PİRHA- 2011 yılından bu yana Antalya yerelinde çalışmalar yürüten Alevi Gençlik Platformu (AGEP) kurucuları, Alevi kurumlarının gençliğin sorun ve sıkıntılarına çözüm olamadıkları eleştirisinde bulundular. PİRHA’ya konuşan Alevi Gençlik Platformu kurucuları, Alevi kurumlarının gençlik ile sağlıklı diyalog geliştiremediğine vurgu yaparak, “Olması gereken bu kurumların gençleri yetiştirmesi. Yalnız gelinen süreçte gençler kendi tırnakları ile kendileri zorlayarak bu işi yapıyor. Hatta birilerinin elinden zorla çekip alıyor” diye konuştular.

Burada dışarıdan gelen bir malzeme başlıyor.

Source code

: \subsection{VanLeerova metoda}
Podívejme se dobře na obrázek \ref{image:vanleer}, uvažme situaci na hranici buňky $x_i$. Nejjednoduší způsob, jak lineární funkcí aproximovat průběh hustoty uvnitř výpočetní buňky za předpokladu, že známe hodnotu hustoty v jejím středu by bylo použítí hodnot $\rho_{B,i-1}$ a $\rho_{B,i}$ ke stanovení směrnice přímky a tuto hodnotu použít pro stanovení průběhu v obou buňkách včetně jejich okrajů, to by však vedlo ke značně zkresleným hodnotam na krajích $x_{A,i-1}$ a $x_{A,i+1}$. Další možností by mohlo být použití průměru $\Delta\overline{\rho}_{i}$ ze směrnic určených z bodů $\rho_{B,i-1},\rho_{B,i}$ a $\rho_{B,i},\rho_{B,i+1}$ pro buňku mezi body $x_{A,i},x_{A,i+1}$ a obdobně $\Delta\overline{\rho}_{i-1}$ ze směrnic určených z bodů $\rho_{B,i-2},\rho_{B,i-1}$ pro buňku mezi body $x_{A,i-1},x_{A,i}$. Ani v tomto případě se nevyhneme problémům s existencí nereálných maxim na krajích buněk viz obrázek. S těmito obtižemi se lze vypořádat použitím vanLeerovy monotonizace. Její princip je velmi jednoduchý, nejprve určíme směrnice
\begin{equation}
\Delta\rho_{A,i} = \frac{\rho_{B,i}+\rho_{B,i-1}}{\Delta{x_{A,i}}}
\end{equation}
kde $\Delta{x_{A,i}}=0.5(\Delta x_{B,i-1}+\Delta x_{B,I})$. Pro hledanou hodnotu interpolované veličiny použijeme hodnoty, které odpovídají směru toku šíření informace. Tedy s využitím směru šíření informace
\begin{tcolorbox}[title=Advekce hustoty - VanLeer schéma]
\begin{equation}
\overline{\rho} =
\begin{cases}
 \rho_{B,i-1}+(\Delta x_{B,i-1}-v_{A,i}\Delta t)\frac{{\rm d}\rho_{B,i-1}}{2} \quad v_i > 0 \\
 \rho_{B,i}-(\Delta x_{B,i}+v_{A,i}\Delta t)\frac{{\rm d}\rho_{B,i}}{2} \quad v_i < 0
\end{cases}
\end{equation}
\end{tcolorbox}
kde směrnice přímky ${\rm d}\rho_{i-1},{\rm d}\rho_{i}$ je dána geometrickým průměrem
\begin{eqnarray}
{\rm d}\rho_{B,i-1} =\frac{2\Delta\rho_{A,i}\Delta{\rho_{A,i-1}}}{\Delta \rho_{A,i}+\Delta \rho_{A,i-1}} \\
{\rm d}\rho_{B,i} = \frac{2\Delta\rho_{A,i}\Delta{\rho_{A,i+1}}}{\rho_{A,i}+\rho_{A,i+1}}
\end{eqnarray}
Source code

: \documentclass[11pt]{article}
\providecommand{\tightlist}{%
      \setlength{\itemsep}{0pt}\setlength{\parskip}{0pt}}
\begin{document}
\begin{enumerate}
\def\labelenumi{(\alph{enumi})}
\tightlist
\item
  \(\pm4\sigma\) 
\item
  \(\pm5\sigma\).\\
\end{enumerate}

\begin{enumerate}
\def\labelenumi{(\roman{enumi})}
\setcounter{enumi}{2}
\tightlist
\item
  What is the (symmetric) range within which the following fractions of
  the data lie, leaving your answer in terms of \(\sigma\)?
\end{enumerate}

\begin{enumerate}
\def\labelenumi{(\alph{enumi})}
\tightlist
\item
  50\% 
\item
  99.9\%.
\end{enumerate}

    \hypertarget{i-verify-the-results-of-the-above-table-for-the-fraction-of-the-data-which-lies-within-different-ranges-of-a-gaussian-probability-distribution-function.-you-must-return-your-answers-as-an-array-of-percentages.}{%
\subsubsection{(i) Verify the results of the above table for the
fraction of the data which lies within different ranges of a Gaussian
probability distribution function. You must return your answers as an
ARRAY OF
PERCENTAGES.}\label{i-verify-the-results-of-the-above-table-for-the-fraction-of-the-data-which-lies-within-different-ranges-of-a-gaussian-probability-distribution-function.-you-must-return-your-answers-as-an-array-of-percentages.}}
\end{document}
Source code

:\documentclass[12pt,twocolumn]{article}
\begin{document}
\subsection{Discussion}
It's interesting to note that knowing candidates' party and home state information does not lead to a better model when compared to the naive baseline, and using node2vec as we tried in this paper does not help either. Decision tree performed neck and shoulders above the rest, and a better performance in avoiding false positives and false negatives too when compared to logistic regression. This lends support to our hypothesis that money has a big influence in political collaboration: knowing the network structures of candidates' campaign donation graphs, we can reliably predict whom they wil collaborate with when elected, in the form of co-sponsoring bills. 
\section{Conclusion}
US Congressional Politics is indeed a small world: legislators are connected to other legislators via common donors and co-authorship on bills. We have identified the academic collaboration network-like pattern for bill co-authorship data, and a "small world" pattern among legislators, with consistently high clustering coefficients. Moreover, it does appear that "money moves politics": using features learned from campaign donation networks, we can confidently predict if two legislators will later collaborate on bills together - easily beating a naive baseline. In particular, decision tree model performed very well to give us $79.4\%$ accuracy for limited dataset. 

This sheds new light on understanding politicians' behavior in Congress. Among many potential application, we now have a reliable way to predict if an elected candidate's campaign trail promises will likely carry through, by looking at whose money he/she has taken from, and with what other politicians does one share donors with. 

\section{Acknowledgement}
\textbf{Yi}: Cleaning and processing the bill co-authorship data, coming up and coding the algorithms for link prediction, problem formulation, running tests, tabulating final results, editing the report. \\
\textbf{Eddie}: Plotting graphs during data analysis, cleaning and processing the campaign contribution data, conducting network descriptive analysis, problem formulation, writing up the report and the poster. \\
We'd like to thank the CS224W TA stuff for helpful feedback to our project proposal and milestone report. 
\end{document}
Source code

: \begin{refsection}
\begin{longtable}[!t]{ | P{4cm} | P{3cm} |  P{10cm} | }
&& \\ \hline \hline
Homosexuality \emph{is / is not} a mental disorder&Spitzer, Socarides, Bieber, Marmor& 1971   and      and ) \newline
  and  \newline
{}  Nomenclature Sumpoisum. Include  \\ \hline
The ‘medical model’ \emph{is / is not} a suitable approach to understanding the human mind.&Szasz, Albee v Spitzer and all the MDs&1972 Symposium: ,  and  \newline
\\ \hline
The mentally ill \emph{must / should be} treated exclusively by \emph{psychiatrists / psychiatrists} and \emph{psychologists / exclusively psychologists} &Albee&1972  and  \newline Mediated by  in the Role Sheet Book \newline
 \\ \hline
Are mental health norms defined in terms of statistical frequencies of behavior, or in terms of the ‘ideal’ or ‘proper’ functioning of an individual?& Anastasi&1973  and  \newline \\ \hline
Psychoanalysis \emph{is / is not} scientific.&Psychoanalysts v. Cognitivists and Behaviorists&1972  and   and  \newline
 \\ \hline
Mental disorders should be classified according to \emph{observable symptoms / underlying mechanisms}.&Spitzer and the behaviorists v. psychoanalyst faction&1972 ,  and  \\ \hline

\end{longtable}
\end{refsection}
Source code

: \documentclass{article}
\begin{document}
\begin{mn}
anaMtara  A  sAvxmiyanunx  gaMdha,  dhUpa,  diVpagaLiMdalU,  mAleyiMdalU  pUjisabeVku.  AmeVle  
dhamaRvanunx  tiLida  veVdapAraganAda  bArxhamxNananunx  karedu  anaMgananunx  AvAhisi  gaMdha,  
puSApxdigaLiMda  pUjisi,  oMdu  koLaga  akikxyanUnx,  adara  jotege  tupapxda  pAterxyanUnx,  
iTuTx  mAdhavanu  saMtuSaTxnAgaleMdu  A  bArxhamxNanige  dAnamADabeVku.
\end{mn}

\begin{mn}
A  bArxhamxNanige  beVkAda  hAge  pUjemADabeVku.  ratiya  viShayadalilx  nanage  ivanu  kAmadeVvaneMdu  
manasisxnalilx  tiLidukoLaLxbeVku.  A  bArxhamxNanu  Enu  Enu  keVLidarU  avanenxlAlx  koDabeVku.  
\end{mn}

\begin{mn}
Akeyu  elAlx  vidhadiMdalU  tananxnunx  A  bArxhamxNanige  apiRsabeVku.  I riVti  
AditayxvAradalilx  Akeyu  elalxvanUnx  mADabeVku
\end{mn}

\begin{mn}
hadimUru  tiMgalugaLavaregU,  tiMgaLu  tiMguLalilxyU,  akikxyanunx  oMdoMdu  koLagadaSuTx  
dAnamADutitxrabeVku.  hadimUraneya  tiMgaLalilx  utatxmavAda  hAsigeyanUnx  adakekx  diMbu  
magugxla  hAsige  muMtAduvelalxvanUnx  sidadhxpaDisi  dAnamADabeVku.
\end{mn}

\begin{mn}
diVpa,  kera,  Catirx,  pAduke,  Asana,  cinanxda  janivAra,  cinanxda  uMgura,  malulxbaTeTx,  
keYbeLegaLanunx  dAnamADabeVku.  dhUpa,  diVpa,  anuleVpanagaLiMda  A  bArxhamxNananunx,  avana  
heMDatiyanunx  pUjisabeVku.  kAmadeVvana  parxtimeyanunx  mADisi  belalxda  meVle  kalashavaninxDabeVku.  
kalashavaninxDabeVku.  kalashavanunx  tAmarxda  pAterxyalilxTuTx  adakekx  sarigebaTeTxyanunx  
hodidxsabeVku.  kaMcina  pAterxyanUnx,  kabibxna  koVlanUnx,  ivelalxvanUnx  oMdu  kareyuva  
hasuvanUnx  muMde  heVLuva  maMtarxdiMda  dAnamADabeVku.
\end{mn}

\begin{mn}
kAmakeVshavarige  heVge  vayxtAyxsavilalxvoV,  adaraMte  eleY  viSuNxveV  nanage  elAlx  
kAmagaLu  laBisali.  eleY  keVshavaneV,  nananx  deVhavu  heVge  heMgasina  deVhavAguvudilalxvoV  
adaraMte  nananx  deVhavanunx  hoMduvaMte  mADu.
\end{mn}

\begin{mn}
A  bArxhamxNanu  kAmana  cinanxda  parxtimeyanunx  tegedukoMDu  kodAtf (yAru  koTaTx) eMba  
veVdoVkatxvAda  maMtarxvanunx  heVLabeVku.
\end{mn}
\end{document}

2011 yılında kurulan ve halen çalışmalarına devam eden Alevi Gençlik Platformu yerelde hizmet veriyor. Bünyesinde bir çok genci buluşturan platform aynı zamanda özgün çalışmalar yürütüyor. Alevi kurumlarının gençlere ‘taşıma değirmen suyu’ baktıkları eleştirisinde bulunan platform kurucuları, gençlerin çalışarak güç haline gelip toplumun isteklerini karşılamada cevap oldukları an itibariyle kurum yöneticilerinin engellemeleri ile karşılaştıklarını dikkat çekiyor.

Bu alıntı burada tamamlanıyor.